Submitted to: Journal of the Australian Entomological Society
Publication Type: Other
Publication Acceptance Date: 12/31/2003
Publication Date: 11/1/2005
Citation: Habeck, D.H., Balciunas, J.K. 2005. Larvae of nymphulinae (lepidoptera:pyralidae) associated with hydrilla verticillata (hydrocharitaceae) in north queensland. Journal of the Australian Entomological Society. 44(4):354-363. Interpretive Summary: Numerous non-indigenous plants have become established in the United States, and some have become serious weeds. Aquatic systems are also invaded by exotic weeds, and probably the most widespread and damaging in the U.S.A. is hydrilla (Hydrilla verticillata). Hydrilla is a submersed plant that once established, frequently not only displaces native vegetation, but fills the entire water body, from bottom to top, thereby greatly altering species composition, ecosystem function, and limiting recreational use, irrigation and flood control. In this article, we review the five aquatic caterpillars that attack this weed in Australia. We also illustrate and describe these aquatic caterpillars. The information presented in this article will more fully document the biodiversity of Australia's fauna, and should assist scientists in selecting additional potential biological control agents that might be useful in controlling hydrilla.
Technical Abstract: The Australian Nymphulinae are reasonably diverse, and their aquatic caterpillars probably have an important role in determining the composition of aquatic macrophytes in Australian aquatic systems.
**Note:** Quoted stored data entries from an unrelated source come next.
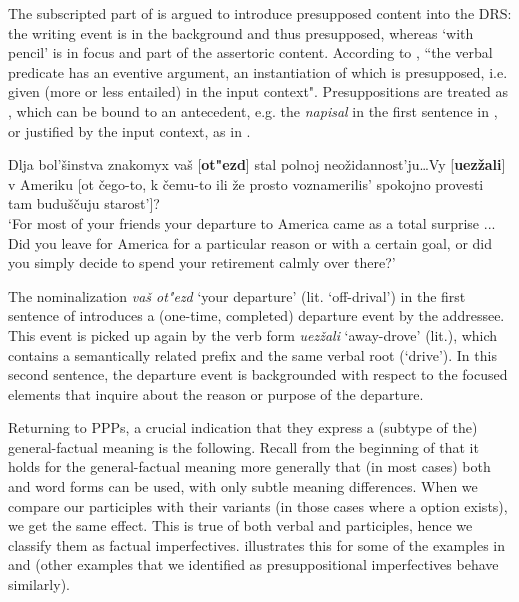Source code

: \documentclass[output=paper,modfonts,newtxmath,hidelinks
\ChapterDOI{10.5281/zenodo.2545513}
]{langscibook}
\begin{document}
\noindent The subscripted part of  is argued to introduce presupposed content into the DRS: the writing event is in the background and thus presupposed, whereas `with pencil' is in focus and part of the assertoric content. According to \citet[][192]{gronndiss}, ``the verbal predicate has an eventive argument, an instantiation of which is presupposed, i.e. given (more or less entailed) in the input context". Presuppositions are treated as , which can be bound to an antecedent, e.g. the  \textit{napisal} in the first sentence in , or justified by the input context, as in .

\ea Dlja bol'šinstva znakomyx vaš [\textbf{ot"ezd}] stal polnoj  neožidannost'ju\dots Vy [\textbf{uezžali}] v Ameriku [ot čego-to, k čemu-to ili že
	prosto voznamerilis' spokojno provesti tam buduščuju starost']?\\
`For most of your friends your departure to America came as a total surprise ... Did you leave for America for a particular reason or with a certain goal, or did you simply decide to spend your retirement calmly over there?'\label{departure}\hfill \citep[][207f.]{gronndiss}
\z

\noindent The nominalization \textit{vaš ot"ezd} `your departure' (lit. `off-drival') in the first sentence of  introduces a (one-time, completed) departure event by the addressee. This event is picked up again by the  verb form \textit{uezžali} `away-drove' (lit.), which contains a semantically related prefix and the same verbal root (`drive'). In this second sentence, the departure event is backgrounded with respect to the focused elements that inquire about the reason or purpose of the departure. 

Returning to  PPPs, a crucial indication that they express a (subtype of the) general-factual  meaning is the following. Recall from the beginning of  that it holds for the general-factual meaning more generally that (in most cases) both  and  word forms can be used, with only subtle meaning differences. When we compare our  participles with their  variants (in those cases where a  option exists), we get the same effect. This is true of both verbal and  participles, hence we classify them as factual imperfectives.  illustrates this for some of the examples in  and  (other examples that we identified as presuppositional imperfectives behave similarly). 
\end{document}
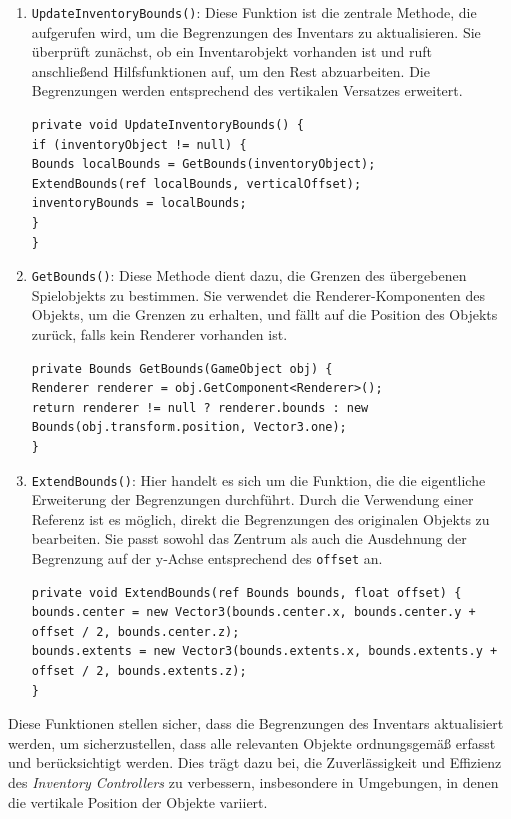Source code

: \begin{enumerate}
\item \texttt{UpdateInventoryBounds()}: Diese Funktion ist die zentrale Methode, die aufgerufen wird, um die Begrenzungen
des Inventars zu aktualisieren. Sie überprüft zunächst, ob ein Inventarobjekt vorhanden ist und ruft anschließend
Hilfsfunktionen auf, um den Rest abzuarbeiten. Die Begrenzungen werden entsprechend des vertikalen Versatzes erweitert.
\begin{lstlisting}[language={[Sharp]C}]
private void UpdateInventoryBounds() {
if (inventoryObject != null) {
Bounds localBounds = GetBounds(inventoryObject);
ExtendBounds(ref localBounds, verticalOffset);
inventoryBounds = localBounds;
}
}
\end{lstlisting}

\item \texttt{GetBounds()}: Diese Methode dient dazu, die Grenzen des übergebenen Spielobjekts zu bestimmen. Sie verwendet
die Renderer-Komponenten des Objekts, um die Grenzen zu erhalten, und fällt auf die Position des Objekts zurück, falls
kein Renderer vorhanden ist.
\begin{lstlisting}[language={[Sharp]C}]
private Bounds GetBounds(GameObject obj) {
Renderer renderer = obj.GetComponent<Renderer>();
return renderer != null ? renderer.bounds : new Bounds(obj.transform.position, Vector3.one);
}
\end{lstlisting}

\item \texttt{ExtendBounds()}: Hier handelt es sich um die Funktion, die die eigentliche Erweiterung der Begrenzungen
durchführt. Durch die Verwendung einer Referenz ist es möglich, direkt die Begrenzungen des originalen Objekts zu
bearbeiten. Sie passt sowohl das Zentrum als auch die Ausdehnung der Begrenzung auf der y-Achse entsprechend des \texttt{offset} an.
\begin{lstlisting}[language={[Sharp]C}]
private void ExtendBounds(ref Bounds bounds, float offset) {
bounds.center = new Vector3(bounds.center.x, bounds.center.y + offset / 2, bounds.center.z);
bounds.extents = new Vector3(bounds.extents.x, bounds.extents.y + offset / 2, bounds.extents.z);
}
\end{lstlisting}
\end{enumerate}

Diese Funktionen stellen sicher, dass die Begrenzungen des Inventars aktualisiert werden, um sicherzustellen, dass alle
relevanten Objekte ordnungsgemäß erfasst und berücksichtigt werden. Dies trägt dazu bei, die Zuverlässigkeit und Effizienz
des \textit{Inventory Controllers} zu verbessern, insbesondere in Umgebungen, in denen die vertikale Position der Objekte
variiert.

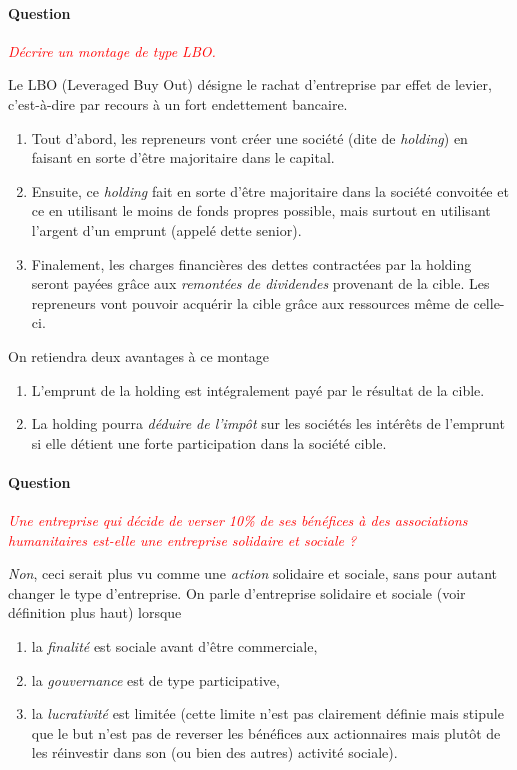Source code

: \documentclass[12pt,oneside,a4paper]{article}
\newcommand{\question}[1]
{
\addtocounter{section}{1}
\paragraph*{Question \thesection}
\emph{\textcolor{red}{#1}}
}
\begin{document}
\question{Décrire un montage de type LBO.}
Le LBO (Leveraged Buy Out) désigne le rachat d'entreprise par effet de levier,
c'est-à-dire par recours à un fort endettement bancaire.
\begin{enumerate}
  \item Tout d'abord, les repreneurs vont créer une société (dite de \emph{holding})
  en faisant en sorte d'être majoritaire dans le capital.
  \item Ensuite, ce \emph{holding} fait en sorte d'être majoritaire dans la société
  convoitée et ce en utilisant le moins de fonds propres possible, mais surtout
  en utilisant l'argent d'un emprunt (appelé dette senior).
  \item Finalement, les charges financières des dettes contractées par la holding
  seront payées grâce aux \emph{remontées de dividendes} provenant de la cible. 
  Les repreneurs vont pouvoir acquérir la cible grâce aux ressources même de celle-ci.
\end{enumerate}
On retiendra deux avantages à ce montage
\begin{enumerate}
  \item L'emprunt de la holding est intégralement payé par le résultat de la cible.
  \item La holding pourra \emph{déduire de l’impôt} sur les sociétés les intérêts de 
  l’emprunt si elle détient une forte participation dans la société cible.
\end{enumerate}

\question{Une entreprise qui décide de verser 10\% de ses bénéfices à des associations
humanitaires est-elle une entreprise solidaire et sociale ?}
\emph{Non}, ceci serait plus vu comme une \emph{action} solidaire et sociale,
sans pour autant changer le type d'entreprise.
On parle d'entreprise solidaire et sociale (voir définition plus haut)
lorsque 
\begin{enumerate}
  \item la \emph{finalité} est sociale avant d'être commerciale,
  \item la \emph{gouvernance} est de type participative,
  \item la \emph{lucrativité} est limitée (cette limite n'est pas clairement définie
  mais stipule que le but n'est pas de reverser les bénéfices aux actionnaires
  mais plutôt de les réinvestir dans son (ou bien des autres) activité sociale).
\end{enumerate}
 
\end{document}

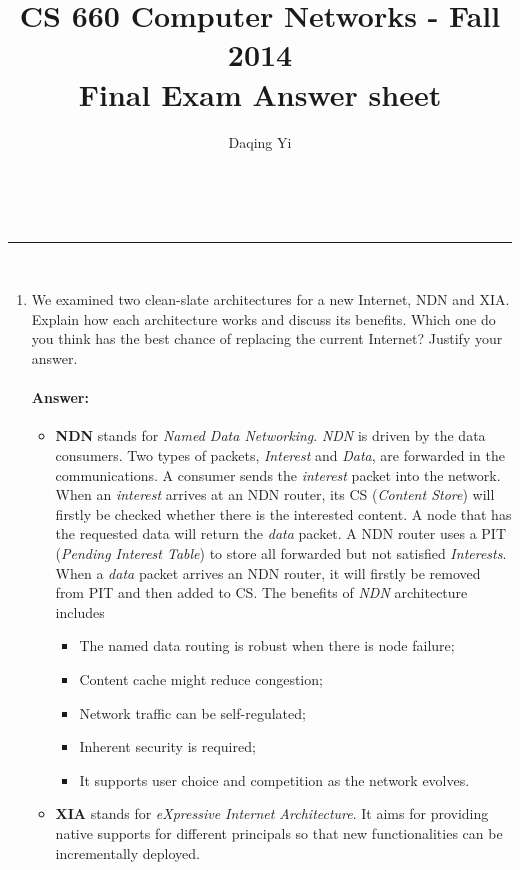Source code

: \documentclass[a4paper,11pt]{article}
\makeatletter
\newcommand{\linia}{\rule{\linewidth}{0.5pt}}
\theoremstyle{mytheor}
\renewcommand{\maketitle}{
\begin{center}
\vspace{2ex}
{\huge \textsc{\@title}}
\vspace{1ex}
\\
\linia\\
\@author \hfill \@date
\vspace{4ex}
\end{center}
}
\makeatother
\begin{document}
\title{CS 660 Computer Networks - Fall 2014 \\ Final Exam Answer sheet}

\author{Daqing Yi}

\date{}

\maketitle

\begin{enumerate}
\item 
We examined two clean-slate architectures for a new Internet, NDN and XIA. 
Explain how each architecture works and discuss its benefits. 
Which one do you think has the best chance of replacing the current Internet?
Justify your answer.
\paragraph{Answer:}
\begin{itemize}
\item
\textbf{NDN} stands for \emph{Named Data Networking}.
\emph{NDN} is driven by the data consumers.
Two types of packets, \emph{Interest} and \emph{Data}, are forwarded in the communications.
A consumer sends the \emph{interest} packet into the network.
When an \emph{interest} arrives at an NDN router, its CS (\emph{Content Store}) will firstly be checked whether there is the interested content.
A node that has the requested data will return the \emph{data} packet.
A NDN router uses a PIT (\emph{Pending Interest Table}) to store all forwarded but not satisfied \emph{Interests}.
When a \emph{data} packet arrives an NDN router, it will firstly be removed from PIT and then added to CS.
The benefits of \emph{NDN} architecture includes
\begin{itemize}
	\item The named data routing is robust when there is node failure;
	\item Content cache might reduce congestion;
	\item Network traffic can be self-regulated;
	\item Inherent security is required;
	\item It supports user choice and competition as the network evolves.
\end{itemize}
\item
\textbf{XIA} stands for \emph{eXpressive Internet Architecture}.
It aims for providing native supports for different principals so that new functionalities can be incrementally deployed.

\end{itemize}
\end{enumerate}
\end{document}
Only 10% of the Nymphulinae larvae in Australia have been described. As part of a project of trying to develop biological control agents for hydrilla, Hydrilla verticillata (L. f.) Royle, we encountered a variety of Nymphulinae larvae feeding on this and other aquatic plants. In this paper, we illustrate, describe, and provide a key to five species of Nymphulinae larvae [Ambia ptolycusalis (Walker), Parapoynx diminutalis Snellen, P. nitens Butler, Margarosticha repetitalis (Warren), and Theila siennata (Warren)] which feed on Hydrilla in North Queensland.